◆ Input data ◆

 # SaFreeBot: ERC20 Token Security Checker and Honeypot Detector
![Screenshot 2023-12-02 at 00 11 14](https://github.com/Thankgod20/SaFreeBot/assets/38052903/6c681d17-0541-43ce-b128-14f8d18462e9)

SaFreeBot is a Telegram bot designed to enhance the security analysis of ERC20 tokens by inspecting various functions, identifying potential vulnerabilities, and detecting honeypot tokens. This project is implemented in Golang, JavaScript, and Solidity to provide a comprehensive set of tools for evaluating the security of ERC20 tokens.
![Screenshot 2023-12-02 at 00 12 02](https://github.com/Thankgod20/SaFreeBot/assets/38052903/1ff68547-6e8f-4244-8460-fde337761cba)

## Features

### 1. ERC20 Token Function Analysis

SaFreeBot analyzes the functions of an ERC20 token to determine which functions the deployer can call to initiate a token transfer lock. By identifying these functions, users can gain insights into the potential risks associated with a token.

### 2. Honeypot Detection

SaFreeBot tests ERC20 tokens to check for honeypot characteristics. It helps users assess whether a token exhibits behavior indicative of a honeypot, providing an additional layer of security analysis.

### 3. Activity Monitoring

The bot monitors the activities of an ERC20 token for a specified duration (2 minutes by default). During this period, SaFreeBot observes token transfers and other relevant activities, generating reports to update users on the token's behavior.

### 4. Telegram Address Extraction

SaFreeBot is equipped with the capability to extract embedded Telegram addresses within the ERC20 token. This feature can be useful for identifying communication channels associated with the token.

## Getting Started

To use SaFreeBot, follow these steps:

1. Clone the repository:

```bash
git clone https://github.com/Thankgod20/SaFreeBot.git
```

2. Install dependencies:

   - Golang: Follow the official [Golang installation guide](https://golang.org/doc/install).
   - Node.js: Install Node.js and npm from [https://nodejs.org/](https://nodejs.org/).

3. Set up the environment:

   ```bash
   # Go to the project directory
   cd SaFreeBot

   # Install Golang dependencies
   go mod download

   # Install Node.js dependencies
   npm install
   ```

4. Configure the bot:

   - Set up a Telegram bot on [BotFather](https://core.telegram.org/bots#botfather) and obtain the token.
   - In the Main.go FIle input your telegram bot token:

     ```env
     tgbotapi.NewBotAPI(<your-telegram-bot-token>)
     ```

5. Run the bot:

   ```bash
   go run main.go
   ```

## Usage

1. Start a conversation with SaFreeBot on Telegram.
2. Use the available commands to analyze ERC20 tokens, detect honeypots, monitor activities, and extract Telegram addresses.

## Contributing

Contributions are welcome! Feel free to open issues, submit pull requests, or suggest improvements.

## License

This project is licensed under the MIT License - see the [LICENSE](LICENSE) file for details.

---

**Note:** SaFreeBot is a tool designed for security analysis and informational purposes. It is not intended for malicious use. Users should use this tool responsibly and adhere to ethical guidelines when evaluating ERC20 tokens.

◆ Work instructions ◆
Everything from the first line of the listing above through the line holding "### 3. Activity Monitoring" must be retyped exactly; nothing else belongs in the reply.

◆ Output for this task ◆
 # SaFreeBot: ERC20 Token Security Checker and Honeypot Detector
![Screenshot 2023-12-02 at 00 11 14](https://github.com/Thankgod20/SaFreeBot/assets/38052903/6c681d17-0541-43ce-b128-14f8d18462e9)

SaFreeBot is a Telegram bot designed to enhance the security analysis of ERC20 tokens by inspecting various functions, identifying potential vulnerabilities, and detecting honeypot tokens. This project is implemented in Golang, JavaScript, and Solidity to provide a comprehensive set of tools for evaluating the security of ERC20 tokens.
![Screenshot 2023-12-02 at 00 12 02](https://github.com/Thankgod20/SaFreeBot/assets/38052903/1ff68547-6e8f-4244-8460-fde337761cba)

## Features

### 1. ERC20 Token Function Analysis

SaFreeBot analyzes the functions of an ERC20 token to determine which functions the deployer can call to initiate a token transfer lock. By identifying these functions, users can gain insights into the potential risks associated with a token.

### 2. Honeypot Detection

SaFreeBot tests ERC20 tokens to check for honeypot characteristics. It helps users assess whether a token exhibits behavior indicative of a honeypot, providing an additional layer of security analysis.

### 3. Activity Monitoring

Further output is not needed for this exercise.